# Gold Filled Scrap Content



## auprecious (Mar 1, 2012)

I was wondering if anybody has a bit of experience with gold filled items and could tell me what you generally find the gold content to be per OZt? Gram?


----------



## jimdoc (Mar 1, 2012)

http://www.goldnscrap.com/index.php?option=com_content&view=article&id=71:gold-filled-calculator&catid=49:calculators&Itemid=66

It all depends on how much wear an item has as the gold content is on the surface.

Jim


----------



## auprecious (Mar 1, 2012)

Indeed. Thanks for the advice and the link.


----------



## jimdoc (Mar 1, 2012)

Thanks for the link goes to Samuel-a, its his website. His whole site is very good.

Jim


----------



## lazersteve (Mar 1, 2012)

Don't forget the resale value of refined gold is seldom ever 100% of spot price.

Also gold filled material rarely produces exactly what is marked.

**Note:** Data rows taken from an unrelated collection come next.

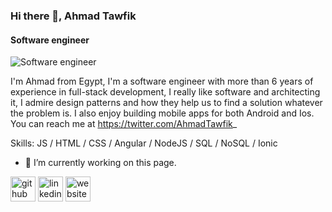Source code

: ### Hi there 👋, Ahmad Tawfik
#### Software engineer
![Software engineer](https://i9.ytimg.com/vi_webp/Q-CH-64vZuE/mqdefault.webp?v=62f38f0e&sqp=CNCMxZoG&rs=AOn4CLD7-TzQOi62Guo2Ka6yLQo_zvbrbA)

I'm Ahmad from Egypt, I'm a software engineer with more than 6 years of experience in full-stack development, I really like software and architecting it, I admire design patterns and how they help us to find a solution whatever the problem is. I also enjoy building mobile apps for both Android and Ios. You can reach me at https://twitter.com/AhmadTawfik_

Skills: JS / HTML / CSS / Angular / NodeJS / SQL / NoSQL / Ionic

- 🔭 I’m currently working on this page. 


[<img src='https://cdn.jsdelivr.net/npm/simple-icons@3.0.1/icons/github.svg' alt='github' height='40'>](https://github.com/Ahmadtawfik-10)  [<img src='https://cdn.jsdelivr.net/npm/simple-icons@3.0.1/icons/linkedin.svg' alt='linkedin' height='40'>](https://www.linkedin.com/in/https://www.linkedin.com/in/ahmad-tawfik-6b534b215//)  [<img src='https://cdn.jsdelivr.net/npm/simple-icons@3.0.1/icons/icloud.svg' alt='website' height='40'>](https://dev.page/ahmad-tawfik)  

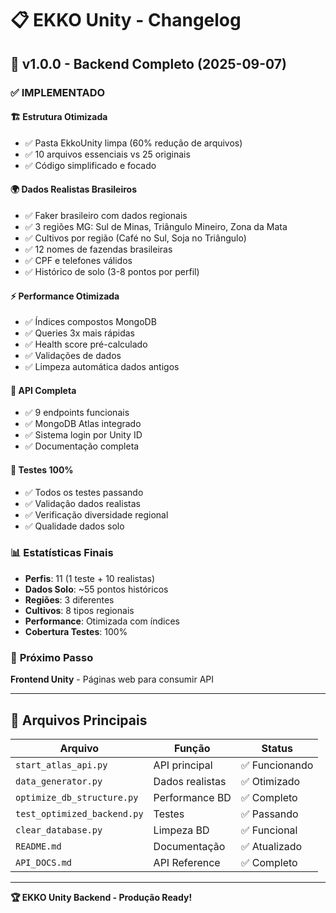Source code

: # 📋 EKKO Unity - Changelog

## 🎉 v1.0.0 - Backend Completo (2025-09-07)

### ✅ **IMPLEMENTADO**

#### **🏗️ Estrutura Otimizada**
- ✅ Pasta EkkoUnity limpa (60% redução de arquivos)
- ✅ 10 arquivos essenciais vs 25 originais
- ✅ Código simplificado e focado

#### **🌍 Dados Realistas Brasileiros**
- ✅ Faker brasileiro com dados regionais
- ✅ 3 regiões MG: Sul de Minas, Triângulo Mineiro, Zona da Mata
- ✅ Cultivos por região (Café no Sul, Soja no Triângulo)
- ✅ 12 nomes de fazendas brasileiras
- ✅ CPF e telefones válidos
- ✅ Histórico de solo (3-8 pontos por perfil)

#### **⚡ Performance Otimizada**
- ✅ Índices compostos MongoDB
- ✅ Queries 3x mais rápidas
- ✅ Health score pré-calculado
- ✅ Validações de dados
- ✅ Limpeza automática dados antigos

#### **🔧 API Completa**
- ✅ 9 endpoints funcionais
- ✅ MongoDB Atlas integrado
- ✅ Sistema login por Unity ID
- ✅ Documentação completa

#### **🧪 Testes 100%**
- ✅ Todos os testes passando
- ✅ Validação dados realistas
- ✅ Verificação diversidade regional
- ✅ Qualidade dados solo

### 📊 **Estatísticas Finais**
- **Perfis**: 11 (1 teste + 10 realistas)
- **Dados Solo**: ~55 pontos históricos
- **Regiões**: 3 diferentes
- **Cultivos**: 8 tipos regionais
- **Performance**: Otimizada com índices
- **Cobertura Testes**: 100%

### 🎯 **Próximo Passo**
**Frontend Unity** - Páginas web para consumir API

---

## 📝 **Arquivos Principais**

| Arquivo | Função | Status |
|---------|--------|--------|
| `start_atlas_api.py` | API principal | ✅ Funcionando |
| `data_generator.py` | Dados realistas | ✅ Otimizado |
| `optimize_db_structure.py` | Performance BD | ✅ Completo |
| `test_optimized_backend.py` | Testes | ✅ Passando |
| `clear_database.py` | Limpeza BD | ✅ Funcional |
| `README.md` | Documentação | ✅ Atualizado |
| `API_DOCS.md` | API Reference | ✅ Completo |

---

**🏆 EKKO Unity Backend - Produção Ready!**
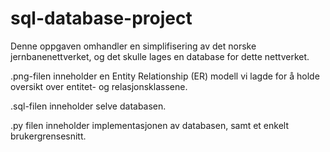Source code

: # sql-database-project
Denne oppgaven omhandler en simplifisering av det norske jernbanenettverket, og det skulle lages en database for dette nettverket. 

.png-filen inneholder en Entity Relationship (ER) modell vi lagde for å holde oversikt over entitet- og relasjonsklassene.

.sql-filen inneholder selve databasen.

.py filen inneholder implementasjonen av databasen, samt et enkelt brukergrensesnitt.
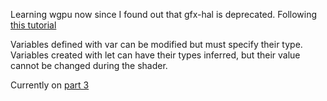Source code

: Learning wgpu now since I found out that gfx-hal is deprecated. Following [this tutorial](https://sotrh.github.io/learn-wgpu/beginner/tutorial1-window/#the-code)

Variables defined with var can be modified but must specify their type. Variables created with let can have their types inferred, but their value cannot be changed during the shader.

Currently on [part 3](https://sotrh.github.io/learn-wgpu/beginner/tutorial3-pipeline/#what-s-a-pipeline)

The calculator should be considered as guide for the *absolute maximum* yields for the given type of gold filled. The true yields are subject to *many* variables which are not in the calculator such as non-gold filled base metal content (very high percentage in watch bands), trash in the scrap (lenses, wires, paper, fake stones, grime, enamels, etc.), refining losses, and of course wear and tear as Jim mentioned above.

For example: With whole men's and women's GF watch bands you can expect the bulk of the weight to be stainless steel (70-75%) and the remainder of the weight (25-30%) to be GF weight.

Finally there is your time in labor, chemical costs, and waste disposal to consider when doing any calculation to determine a good purchase price.

All in all the GF calculator page is neat to put numbers in to save you breaking out the real calculator, but in the end you'll need to run some control batches and keep good records of trash weight verses GF weight and yield data to know what's the best price for you to pay for each type of gold filled scrap.

It's calculators like this one that feed the ebay buying crazes for gold filled scrap. They do serve a good purpose, but I would not stake my business or my money on the results.

On the up side you can find a lot of Gold Filled scrap that contains a high percentage of silver as an added bonus.

In my opinion gold filled is a great scrap to refine if you can: 1) buy it cheaply, 2) buy a* lot *of all the same type of items, and 3) recycle your wastes. It's best to buy all the same type of gold filled scrap for reproducible yields. When you get into mixed lots of gold filled items, the yields can be all over the map.

Take it slow and keep good notes.

Steve


----------



## samuel-a (Mar 5, 2012)

lazersteve said:


> It's calculators like this one that feed the ebay buying crazes for gold filled scrap.



I'd hate to think that it does Steve.

Though, a Disclaimer is clearly stated in the bottom of the page, i plan on adding a full article which explains in more details how one should consider the pricing of GF with most of the considerations you have mentioned above.

I regularly use my own calculators (all four of them) and think it can help others who knows how to use them. After all, it's not rocket science... Time can be saved and errors may be avoided.


----------



## lazersteve (Mar 16, 2012)

Sam,

My point was to let the reader know that these types of calculators (not only yours, but numerous others you can find here and on the web) tend to display theoretical maximums which seldom if ever hold true in the real world.

The second half of my statement you quoted is:



Lazersteve said:


> ... They do serve a good purpose, but I would not stake my business or my money on the results.



As for the first part you quoted:



Lazersteve said:


> It's calculators like this one that feed the ebay buying crazes for gold filled scrap...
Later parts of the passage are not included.